Despite the base rate rise at the beginning of the month, 77 per cent of consumers surveyed in May said that they thought interest rates would be higher still in 12 months' time. After May's rise, the balance - the percentage of consumers expecting higher interest rates minus the percentage expecting lower interest rates - dropped just 6 points to 70 per cent from April's balance of 76 per cent.

Consumers' expectations of higher interest rates began to have a negative impact on their own job security with an increasing number of consumers feeling less secure in their jobs in May. The balance of respondents reporting that their job security was worse compared to the same time last year fell to -2 per cent in May from +1 per cent high in April. At the same time, perceptions of employment prospects as a whole fell slightly in May with the balance at -22 per cent.

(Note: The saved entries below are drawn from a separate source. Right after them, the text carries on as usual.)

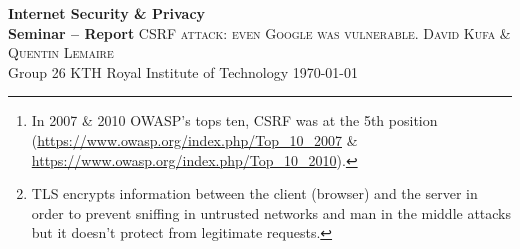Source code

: \documentclass[a4paper,11pt,openany]{report}
\newcommand{\csrf}{\textit{Cross-Site Request Forgery}}
\begin{document}
 \begin{titlepage}
  \centering
  \vfill
    {\bfseries\Large{
	Internet Security \& Privacy\\
	Seminar -- Report}
    }    
  \vfill
  \vfill
    \Huge{\textsc{CSRF attack: even Google was vulnerable.}}
  \vfill
      \Large{\textsc{David Kufa} \& \textsc{Quentin Lemaire}}
    \\
  \vspace{0.4cm}
    Group 26
  \vfill
  \vfill
    KTH Royal Institute of Technology
  \vfill
    \today
\end{titlepage}

\begin{abstract}
  \csrf{} (CSRF) -- often spelled ``sea surf'' -- is a well-known web attack which has 
  been discovered in 2001. The \textit{Open Web Application Security Project} (OWASP \cite{owasp}) 
  ranked CSRF as the 8th\footnote{In 2007 \& 2010 OWASP's tops ten, CSRF was at the 5th position 
  (\url{https://www.owasp.org/index.php/Top_10_2007} \& \url{https://www.owasp.org/index.php/Top_10_2010}).} 
  vulnerability in the top 10 of the most critical web application security risks in 2013~\cite{owasp_top_ten}.
  
  CSRF attack consists in creating (forging) fake HTTP or HTTPS\footnote{TLS encrypts 
  information between the client (browser) and the server in order to prevent sniffing 
  in untrusted networks and man in the middle attacks but it doesn't protect from 
  legitimate requests.} requests on the user's behalf. It utilizes the lack of knowledge 
  of the victim to build the request and get information with their credentials (as if 
  the user really wanted to execute this request). In order to succeed, the victim must 
  be connected (authenticated) to the service (website) where there is the vulnerability. 
  Then, an attacker will have to fool the victim in order to build the fake request (with 
  social engineering for instance).
  
  During this seminar, we wanted to get a better understanding of the security breaches 
  involved in CSRF attack. The most interesting part consisted in the comprehension of 
  the surface of attack, how this attack can be done and where does it come from. It 
  was also important to understand what kind of information an attacker could steal or 
  affect on the user's behalf thanks to this attack. Furthermore, it was relevant to study 
  different ways of detecting the vulnerability and how to protect web servers from this 
  attack.
  

\end{abstract}
\end{document}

After a seven-month high in April, consumers' views on prices also began to ease in May. The balance of respondents that felt prices had risen rather than fallen in the last 12 months fell by 3 per cent to 60 per cent while the equivalent balance looking at prices over the next twelve months was 74 per cent, a fall from 1 per cent in April.

Trevor Williams, chief economist, Lloyds TSB Corporate Markets, said: "Last month's interest rate rise did little to convince consumers that rates had reached a peak. In line with the prevailing opinion of the financial markets, consumers believe rates will increase further this year.

"We're just beginning to see the impact of May's rate rise on consumers with sentiment on job security and prices starting to cool. Even so, there is still some way to go before the Bank of England will be reassured; they have emphasised that for inflation to stay low, inflation expectations must be anchored at low levels."